Skip to main content

Components & Configs

GLiNERConfig [source]

The configuration class used to define the architecture and behavior of a GLiNER model. It inherits from PretrainedConfig.

This class is used to control key architectural aspects, including the encoder, label encoder, span representation strategy, and additional fusion or RNN layers.


Parameters

model_name

str, optional, defaults to "microsoft/deberta-v3-small"

Base encoder model identifier from Hugging Face Hub or local path.


labels_encoder

str, optional

Encoder model to be used for embedding label texts. Can be a model ID or local path.


name

str, optional, defaults to "span level gliner"

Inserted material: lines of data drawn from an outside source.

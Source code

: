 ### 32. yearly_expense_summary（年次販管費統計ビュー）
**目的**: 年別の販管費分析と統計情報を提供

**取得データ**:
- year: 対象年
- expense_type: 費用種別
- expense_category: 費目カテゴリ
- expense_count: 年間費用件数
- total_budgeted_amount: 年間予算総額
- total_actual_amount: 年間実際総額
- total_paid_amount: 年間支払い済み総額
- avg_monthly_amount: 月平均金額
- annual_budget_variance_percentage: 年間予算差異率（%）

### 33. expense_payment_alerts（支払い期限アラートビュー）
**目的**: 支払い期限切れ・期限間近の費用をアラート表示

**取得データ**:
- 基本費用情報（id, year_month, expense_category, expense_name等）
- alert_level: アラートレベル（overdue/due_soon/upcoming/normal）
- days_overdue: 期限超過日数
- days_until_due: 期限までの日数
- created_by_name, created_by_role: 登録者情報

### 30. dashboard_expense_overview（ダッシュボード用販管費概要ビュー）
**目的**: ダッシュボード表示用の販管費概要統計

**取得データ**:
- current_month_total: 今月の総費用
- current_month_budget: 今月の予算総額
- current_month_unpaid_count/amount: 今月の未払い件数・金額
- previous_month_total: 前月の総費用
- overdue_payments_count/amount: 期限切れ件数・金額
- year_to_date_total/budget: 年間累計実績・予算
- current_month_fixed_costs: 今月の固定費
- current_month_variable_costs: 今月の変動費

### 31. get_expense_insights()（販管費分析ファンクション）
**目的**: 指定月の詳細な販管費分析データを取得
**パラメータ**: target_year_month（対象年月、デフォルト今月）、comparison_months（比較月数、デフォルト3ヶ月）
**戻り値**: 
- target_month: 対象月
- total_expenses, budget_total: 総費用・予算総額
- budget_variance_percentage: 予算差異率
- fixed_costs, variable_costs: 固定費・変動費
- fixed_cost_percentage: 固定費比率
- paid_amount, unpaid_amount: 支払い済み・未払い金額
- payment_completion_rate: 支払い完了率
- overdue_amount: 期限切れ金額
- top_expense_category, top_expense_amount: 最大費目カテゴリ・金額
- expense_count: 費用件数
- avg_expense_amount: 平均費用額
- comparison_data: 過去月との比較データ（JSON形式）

Optional display name for this model configuration.


max_width

int, optional, defaults to 12

Maximum span width (in number of tokens) allowed when generating candidate spans.


hidden_size

int, optional, defaults to 512

Dimensionality of hidden representations in internal layers.


dropout

float, optional, defaults to 0.4

Dropout rate applied to intermediate layers.


fine_tune

bool, optional, defaults to True

Whether to fine-tune the encoder during training.


subtoken_pooling

str, optional, defaults to "first"

Strategy used to pool subword token embeddings.
Choices: "first", "mean", "last"


span_mode [source]

str, optional, defaults to "markerV0"

Type: stroptional, defaults to "markerV0"
Defines the strategy for constructing span representations from encoder outputs.

Available options:

  • "markerV0" — Projects the start and end token representations with MLPs, concatenates them, and then applies a final projection. Lightweight and default.

  • "marker" — Similar to markerV0 but with deeper two-layer projections; better for complex tasks.

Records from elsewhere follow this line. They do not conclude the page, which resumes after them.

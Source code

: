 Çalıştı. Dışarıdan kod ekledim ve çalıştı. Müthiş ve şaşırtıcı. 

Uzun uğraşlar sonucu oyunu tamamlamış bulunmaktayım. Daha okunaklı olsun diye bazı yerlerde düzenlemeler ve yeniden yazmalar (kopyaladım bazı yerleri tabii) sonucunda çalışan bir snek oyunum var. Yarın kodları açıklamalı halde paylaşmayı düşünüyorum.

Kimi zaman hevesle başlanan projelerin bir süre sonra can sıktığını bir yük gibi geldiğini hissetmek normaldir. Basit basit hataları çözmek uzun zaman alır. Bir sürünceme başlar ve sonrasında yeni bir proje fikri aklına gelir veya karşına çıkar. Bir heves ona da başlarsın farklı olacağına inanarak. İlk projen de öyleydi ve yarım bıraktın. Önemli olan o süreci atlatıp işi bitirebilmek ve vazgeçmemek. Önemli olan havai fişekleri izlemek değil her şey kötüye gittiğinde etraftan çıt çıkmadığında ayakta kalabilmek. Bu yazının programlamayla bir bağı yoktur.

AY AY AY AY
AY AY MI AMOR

  • "query" — Uses learned per-span-width query vectors and dot-product interaction.

  • "mlp" — Applies a feedforward MLP and reshapes output into span format; fast but position-agnostic.

  • "cat" — Concatenates token features with learned span width embeddings before projection.

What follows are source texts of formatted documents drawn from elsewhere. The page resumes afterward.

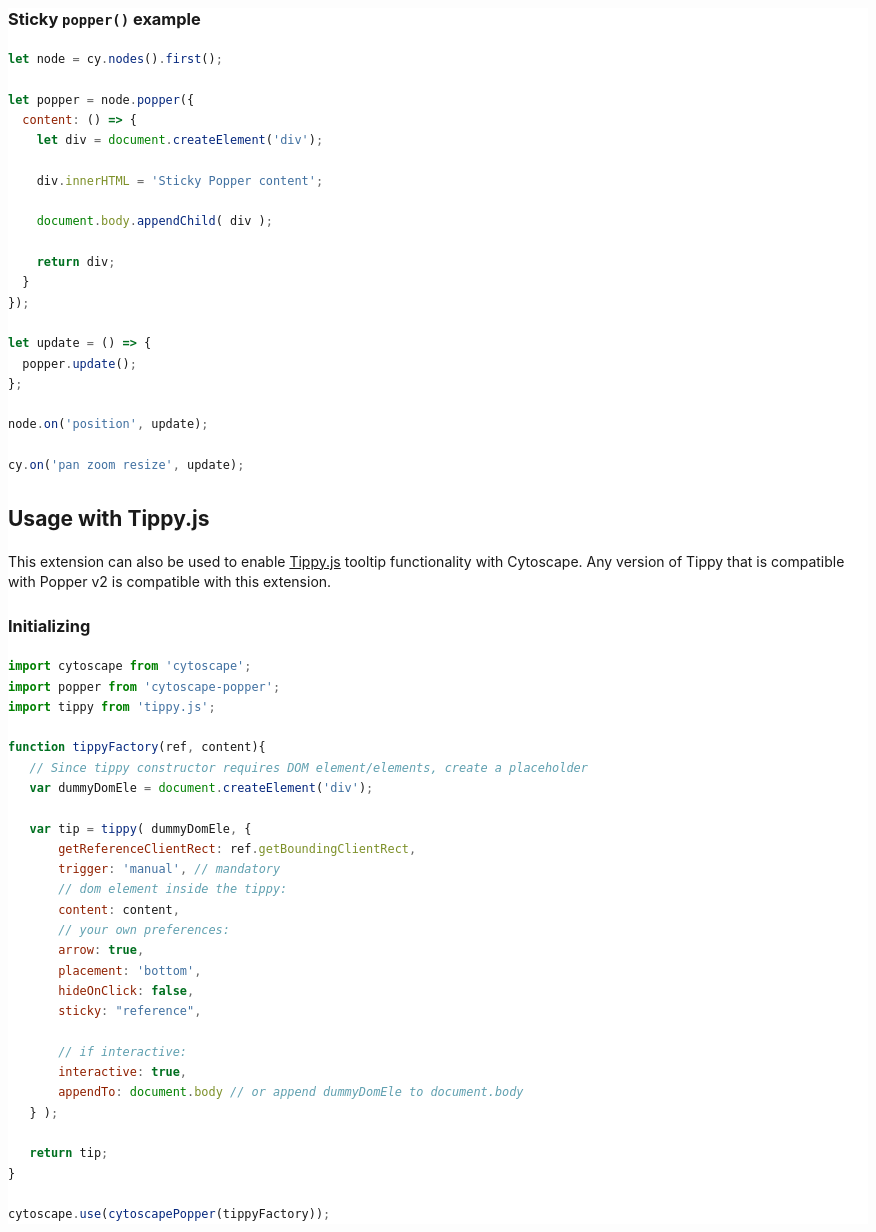 ### Sticky `popper()` example

```js
let node = cy.nodes().first();

let popper = node.popper({
  content: () => {
    let div = document.createElement('div');

    div.innerHTML = 'Sticky Popper content';

    document.body.appendChild( div );

    return div;
  }
});

let update = () => {
  popper.update();
};

node.on('position', update);

cy.on('pan zoom resize', update);
```

## Usage with Tippy.js

This extension can also be used to enable [Tippy.js](https://github.com/atomiks/tippyjs) tooltip functionality with Cytoscape.  Any version of Tippy that is compatible with Popper v2 is compatible with this extension.

### Initializing

```js
import cytoscape from 'cytoscape';
import popper from 'cytoscape-popper';
import tippy from 'tippy.js';

function tippyFactory(ref, content){
   // Since tippy constructor requires DOM element/elements, create a placeholder
   var dummyDomEle = document.createElement('div');

   var tip = tippy( dummyDomEle, {
       getReferenceClientRect: ref.getBoundingClientRect,
       trigger: 'manual', // mandatory
       // dom element inside the tippy:
       content: content,
       // your own preferences:
       arrow: true,
       placement: 'bottom',
       hideOnClick: false,
       sticky: "reference",

       // if interactive:
       interactive: true,
       appendTo: document.body // or append dummyDomEle to document.body
   } );

   return tip;
}

cytoscape.use(cytoscapePopper(tippyFactory));
``` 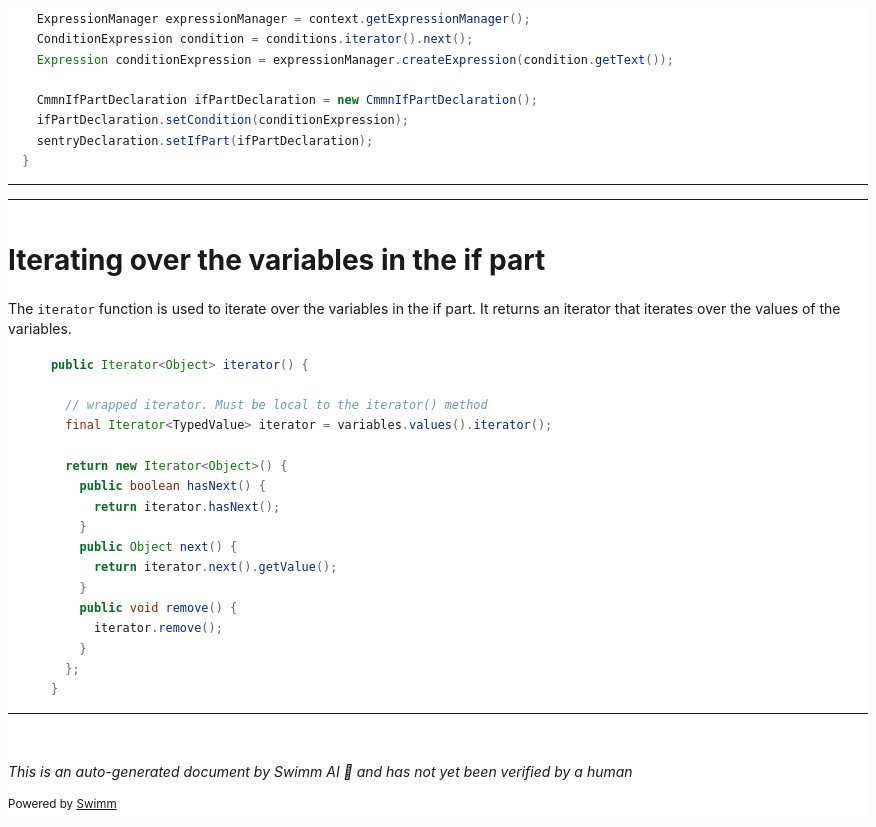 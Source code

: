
 ```java
    ExpressionManager expressionManager = context.getExpressionManager();
    ConditionExpression condition = conditions.iterator().next();
    Expression conditionExpression = expressionManager.createExpression(condition.getText());

    CmmnIfPartDeclaration ifPartDeclaration = new CmmnIfPartDeclaration();
    ifPartDeclaration.setCondition(conditionExpression);
    sentryDeclaration.setIfPart(ifPartDeclaration);
  }
```

---

</SwmSnippet>

<SwmSnippet path="/commons/typed-values/src/main/java/org/camunda/bpm/engine/variable/impl/VariableMapImpl.java" line="176">

---

# Iterating over the variables in the if part

The `iterator` function is used to iterate over the variables in the if part. It returns an iterator that iterates over the values of the variables.

```java
      public Iterator<Object> iterator() {

        // wrapped iterator. Must be local to the iterator() method
        final Iterator<TypedValue> iterator = variables.values().iterator();

        return new Iterator<Object>() {
          public boolean hasNext() {
            return iterator.hasNext();
          }
          public Object next() {
            return iterator.next().getValue();
          }
          public void remove() {
            iterator.remove();
          }
        };
      }
```

---

</SwmSnippet>

&nbsp;

*This is an auto-generated document by Swimm AI 🌊 and has not yet been verified by a human*

<SwmMeta version="3.0.0" repo-id="Z2l0aHViJTNBJTNBQ2l0aS1jYW11bmRhJTNBJTNBZ2lsYWRuYXZvdA==" repo-name="Citi-camunda" doc-type="flows"><sup>Powered by [Swimm](/)</sup></SwmMeta>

  • "conv_conv" — Uses multiple 1D convolutions with increasing kernel sizes; captures internal structure.

  • "conv_max" — Max pooling over tokens in span; emphasizes the strongest token.

  • "conv_mean" — Mean pooling across span tokens.

  • "conv_sum" — Sum pooling; raw additive representation.

  • "conv_share" — Shared convolution kernel over span widths; parameter-efficient alternative.

    Read more


post_fusion_schema [source]

str, optional, defaults to ""

Defines the multi-step attention schema used to fuse span and label embeddings. The value is a string with hyphen-separated tokens that determine the sequence of attention operations applied in the CrossFuser module.

Each token in the schema defines one of the following attention types:

  • "l2l"label-to-label self-attention (intra-label interaction)
  • "t2t"token-to-token self-attention (intra-span interaction)
  • "l2t"label-to-token cross-attention (labels attend to span tokens)
  • "t2l"token-to-label cross-attention (tokens attend to labels)

Examples:

  • "l2l-l2t-t2t" — apply label self-attention → label-to-token attention → token self-attention
  • "l2t" — a single step where labels attend to span tokens
  • "" — disables fusion entirely (no interaction is applied)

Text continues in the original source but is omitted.